I am not in good mood this few days. Even though I have resigned from the audit line but not feeling excited at all. I feel liked i am going to face all the challenge coming in the future that act conversely to what I have expected. I feel stressful, in my coming job arrangement, from my client, and my financial support. I know that is always need to get someone to be my audience, but the one I wish to have is never come to me and not even let me to go to him. I'm desperate, feeling bad, and damn down as I'm reluctant to admit what the person he is becoming now whose is totally different to the one I knew since 7 years ago.
In some aspect, I'm satisfied, as I'm on the way go to my goal. To have our own firm and become a professional accountant. In some aspect, I'm satisfied, as I'm getting married with my love one. However, in another aspect, when things come together it might not caused a more wonderful result but it to create the crush and make everything downturn. I'm having a firm soon as so I'm fighting now but I'm lonely when walking along the way. I'm getting married, but my husband treat me as a burden instead of a lover. What is marriage meaning? When decided to stay with the one you love with your whole life, it's a ceremony to be held so called wedding.

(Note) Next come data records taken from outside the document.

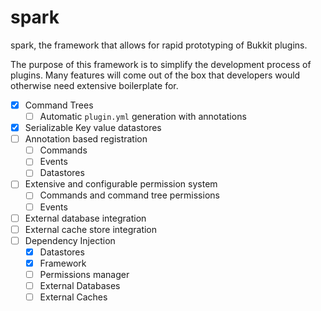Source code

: # spark
spark, the framework that allows for rapid prototyping of Bukkit plugins.

The purpose of this framework is to simplify the development process of plugins. Many features will come out of the box that developers would otherwise need extensive boilerplate for.
- [x] Command Trees
  - [ ] Automatic `plugin.yml` generation with annotations 
- [x] Serializable Key value datastores
- [ ] Annotation based registration
  - [ ] Commands
  - [ ] Events
  - [ ] Datastores
- [ ] Extensive and configurable permission system
  - [ ] Commands and command tree permissions
  - [ ] Events
- [ ] External database integration
- [ ] External cache store integration
- [ ] Dependency Injection
  - [x] Datastores
  - [x] Framework
  - [ ] Permissions manager
  - [ ] External Databases
  - [ ] External Caches
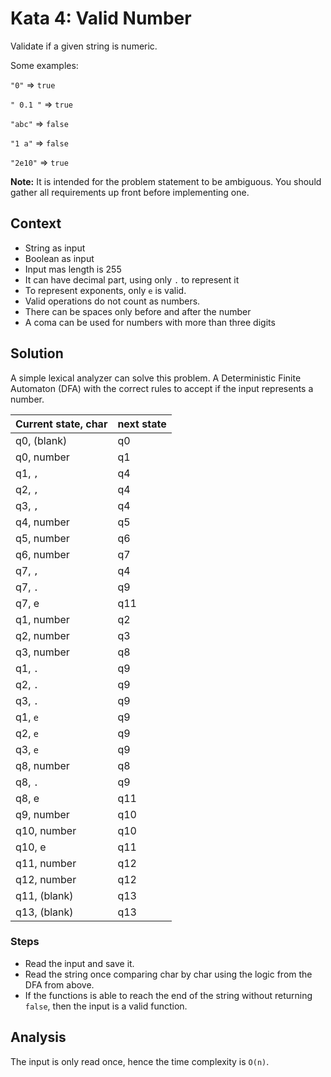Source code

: # Kata 4: Valid Number

Validate if a given string is numeric.

Some examples:

`"0"` => `true`

`" 0.1 "` => `true`

`"abc"` => `false`

`"1 a"` => `false`

`"2e10"` => `true`

**Note:** It is intended for the problem statement to be ambiguous. You should gather all requirements up front before implementing one.

## Context

* String as input
* Boolean as input
* Input mas length is 255
* It can have decimal part, using only `.` to represent it
* To represent exponents, only `e` is valid.
* Valid operations do not count as numbers.
* There can be spaces only before and after the number
* A coma can be used for numbers with more than three digits

## Solution

A simple lexical analyzer can solve this problem. A Deterministic Finite Automaton (DFA) with the correct rules to accept if the input represents a number.

Current state, char | next state
-|-
q0, (blank) | q0
q0, number | q1
q1, `,` | q4
q2, `,` | q4
q3, `,` | q4
q4, number | q5
q5, number | q6
q6, number | q7
q7, `,` | q4
q7, `.` | q9
q7, e | q11
q1, number | q2
q2, number | q3
q3, number | q8
q1, `.` | q9
q2, `.` | q9
q3, `.` | q9
q1, `e` | q9
q2, `e` | q9
q3, `e` | q9
q8, number | q8
q8,  `.`| q9
q8, e | q11
q9, number | q10
q10, number | q10
q10, e | q11
q11, number | q12
q12, number | q12
q11, (blank) | q13
q13, (blank) | q13

### Steps

* Read the input and save it.
* Read the string once comparing char by char using the logic from the DFA from above.
* If the functions is able to reach the end of the string without returning `false`, then the input is a valid function.

## Analysis

The input is only read once, hence the time complexity is `O(n)`.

This wedding called as a good dream at the beginning, but always it's become a nightmare at the end. When wake up from the nightmare, should everything be stopped? How to stop it? with a cancellation? or with a comfortable communication?
I can't figure out the problem between us. It's about money? Or personality? I believe everything can be solve as long as we are still in love with each other. I'm trying, and doing the best. But sometimes, reality can kill people's passion, when you saw your effort was being ignored instead of being absorbed. I'm tired and lost. I lost my way. I lost the way to go to you. As you are running too fast and too sudden to another direction. Since from someday, I could only can see your shadow, but the face never turn back to see where I am.
I'm trying to be silent, I wish a find a right way to go.